E’ in fase avanzata il progetto di costruire a Milano un nuovo stadio di calcio che dovrebbe sostituire quello, storico, di San Siro. I tifosi e anche i milanesi che tifosi non sono si sono divisi fra favorevoli e ‘nostalgici’. Va da sé che io sono fra i secondi, però per ragioni più profonde della semplice, e sia pur importante, nostalgia. Per la verità io sono nostalgico del vecchio San Siro, quello che c’era, immutato da sessant’anni, prima che, per i Campionati del mondo del 1990, si decidesse di ‘aggiornarlo’ con un costo che partito da un preventivo di 35 miliardi arrivò, in corso d’opera, a 170 per le solite grassazioni che si consumano, ovunque e comunque, sulle ‘grandi opere’. Ma questo sarebbe ancora il meno perché a tali ruberie siamo ormai così abituati da non farci nemmeno più caso. La cosa più grave è che il vecchio stadio invece di uscirne migliorato è stato peggiorato, in tutti i sensi. Quello estetico tanto per cominciare. San Siro, visto da fuori e da dentro, era un ovale perfetto. Le quattro enormi torri, per costruire un terzo anello, inutile perché San Siro, giochino il Milan o l’Inter anche contro una grande rivale europea, 90 mila spettatori non li ha mai visti e perché, comunque, dal terzo anello il campo è troppo lontano e non si vede nulla, hanno distorto questa ellittica geometria. Il terreno di San Siro, non a caso noto come “la Scala del calcio”, era considerato il migliore d’Europa insieme a Wembley e al Prater di Vienna. L’altrettanto inutile tettoia in vetrocemento che dovrebbe proteggere gli spettatori, inutile perché la pioggia ha il cattivo e dispettoso vizio di non scendere giù dritta ma di traverso, lo ha rovinato. Chiunque abbia giocato a calcio anche sui campi più periferici o dilettantistici sa che la buona tenuta del terreno dipende dalla sua esposizione al sole. Con quell’assurda copertura il terreno di gioco, un misto di erba e sintetico causa non ultima dei numerosi infortuni, ora deve essere cambiato ogni tre mesi. In primavera e a inizio estate si soffoca, non si respira. Ho assistito con mio figlio Matteo alla partita Germania-Olanda dei Campionati del mondo del 1990, giocata a fine giugno (2 a 1 per i tedeschi, gol di Klinsmann e di Brehme, chi segnò per gli olandesi non me lo ricordo). Eravamo dietro una delle porte, sul primo anello, e quindi molto vicini al terreno di gioco. Respiravamo a fatica e ci chiedevamo come potessero farlo quelli in campo.

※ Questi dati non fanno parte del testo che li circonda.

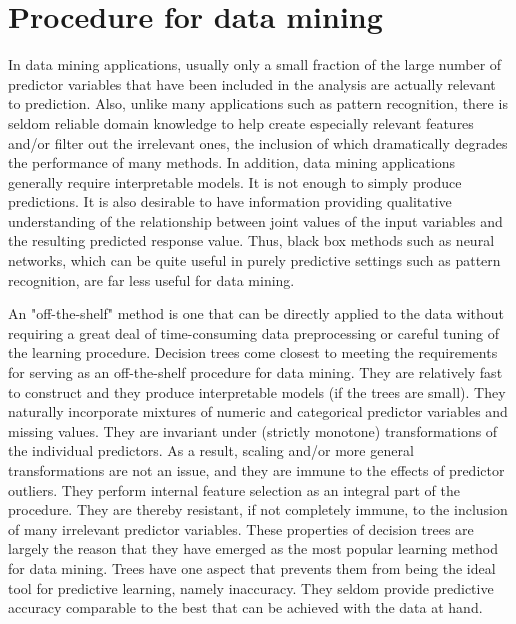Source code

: \documentclass[12pt, letterpaper]{article}
\theoremstyle{definition}
\begin{document}
\section{Procedure for data mining}
In data mining applications, usually only a small fraction of the large number of predictor variables that have been included in the analysis are actually relevant to prediction. Also, unlike many applications such as pattern recognition, there is seldom reliable domain knowledge to help create especially relevant features and/or filter out the irrelevant ones, the inclusion of which dramatically degrades the performance of many methods.
In addition, data mining applications generally require interpretable models. It is not enough to simply produce predictions. It is also desirable to have information providing qualitative understanding of the relationship between joint values of the input variables and the resulting predicted response value. Thus, black box methods such as neural networks, which can be quite useful in purely predictive settings such as pattern recognition, are far less useful for data mining.

An "off-the-shelf" method is one that can be directly applied to the data without requiring a great deal of time-consuming data preprocessing or careful tuning of the learning procedure. Decision trees come closest to meeting the requirements for serving as an off-the-shelf procedure for data mining. They are relatively fast to construct and they produce interpretable models (if the trees are small). They naturally incorporate mixtures of numeric and categorical predictor variables and missing values. They are invariant under (strictly monotone) transformations of the individual predictors. As a result, scaling and/or more general transformations are not an issue, and they are immune to the effects of predictor outliers. They perform internal feature selection as an integral part of the procedure. They are thereby resistant, if not completely immune, to the inclusion of many irrelevant predictor variables. These properties of decision trees are largely the reason that they have emerged as the most popular learning method for data mining. Trees have one aspect that prevents them from being the ideal tool for predictive learning, namely inaccuracy. They seldom provide predictive accuracy comparable to the best that can be achieved with the data at hand.
\end{document}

Comunque, nonostante tutto, San Siro resta un signor stadio, tanto che vi si è disputata nel 2016 la finale di Champions. Perché allora abbatterlo? L’idea è partita dagli Stati Uniti, da Elliott, il fondo proprietario del Milan. Adesso gli americani, che a calcio non hanno mai saputo giocare (i loro sport sono il baseball e il basket) vogliono colonizzarci anche in questo gioco che è nato in Europa. E naturalmente vi portano la loro mentalità e la loro cultura. Poiché non hanno una Storia, almeno rispetto a quella più che bimillenaria dell’Europa, non hanno nemmeno monumenti. Per loro abbattere un grattacielo per sostituirlo con un altro è normale. Lo skyscraper è il loro mito. Benché buona parte del territorio sia costituito da grandi pianure il loro orizzonte, anche sociale, è verticale (“il sogno americano”). Per noi europei, e soprattutto per noi italiani, è molto diverso. Abbiamo una memoria storica e su questa si fonda la nostra identità. Noi, a differenza degli americani, non guardiamo al futuro ma al passato, perché il nostro è un grande passato. Lo è anche quello dei tempi più recenti. Se pensiamo a Milano –perché qui di Milano si tratta- questa città è fatta dei suoi stupendi palazzi, settecenteschi, ottocenteschi, novecenteschi (per questi ultimi fino alla Seconda guerra mondiale), delle sue case di ringhiera là dove ancora esistono e resistono a quella che si chiama ‘modernizzazione’. Ed è fatta quindi anche del suo stadio di calcio, che è del 1928, dove sono passate, gioendo o soffrendo, generazioni e generazioni. Togliere di mezzo San Siro significa recidere una parte, non trascurabile, della memoria storica di Milano e dei milanesi.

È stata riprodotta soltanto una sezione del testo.